States are the primary subdivisions of the United States. They possess all powers not granted to the federal government, nor prohibited to them by the Constitution of the United States. In general, state governments have the power to regulate issues of local concern, such as regulating intrastate commerce, running elections, creating local governments, public school policy, and non-federal road construction and maintenance. Each state has its own constitution grounded in republican principles, and government consisting of executive, legislative, and judicial branches. 

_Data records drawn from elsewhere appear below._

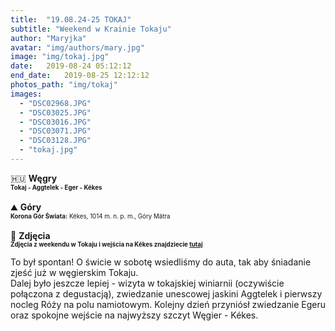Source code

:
 ```yaml
---
title:  "19.08.24-25 TOKAJ"
subtitle: "Weekend w Krainie Tokaju"
author: "Maryjka"
avatar: "img/authors/mary.jpg"
image: "img/tokaj.jpg"
date:   2019-08-24 05:12:12
end_date:   2019-08-25 12:12:12
photos_path: "img/tokaj"
images:
  - "DSC02968.JPG"
  - "DSC03025.JPG"
  - "DSC03016.JPG"
  - "DSC03071.JPG"
  - "DSC03128.JPG"
  - "tokaj.jpg"
---
```

🇭🇺 **Węgry**<br/>
**<sub><sup>Tokaj - Aggtelek - Eger - Kékes</sup></sub>**<br/>
<br/>
⛰️ **Góry**<br/>
<sub><sup>**Korona Gór Świata:** Kékes, 1014 m. n. p. m., Góry Mátra</sup></sub><br/>
<br/>
📸 **Zdjęcia**<br/>
<sub><sup>**Zdjęcia z weekendu w Tokaju i wejścia na Kékes znajdziecie <a href="https://photos.app.goo.gl/iUfoTzKqrsbGznYT9">tutaj</a>**</sup></sub>

To był spontan! O świcie w sobotę wsiedliśmy do auta, tak aby śniadanie zjeść już w węgierskim Tokaju.<br/>
Dalej było jeszcze lepiej - wizyta w tokajskiej winiarnii (oczywiście połączona z degustacją), zwiedzanie unescowej jaskini Aggtelek i pierwszy nocleg Róży na polu namiotowym. Kolejny dzień przyniósł zwiedzanie Egeru oraz spokojne wejście na najwyższy szczyt Węgier - Kékes.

All states and their residents are represented in the federal Congress, a bicameral legislature consisting of the Senate and the House of Representatives. Each state is represented by two senators, and at least one representative, while the size of a state's House delegation depends on its total population, as determined by the most recent constitutionally mandated decennial census. Additionally, each state is entitled to select a number of electors to vote in the Electoral College, the body that elects the President of the United States and Vice President of the United States, equal to the total of representatives and senators in Congress from that state. 

Article IV, Section 3, Clause 1 of the Constitution grants to Congress the authority to admit new states into the Union. Since the establishment of the United States in 1776, the number of states has expanded from the original 13 to 50. Each new state has been admitted on an equal footing with the existing states.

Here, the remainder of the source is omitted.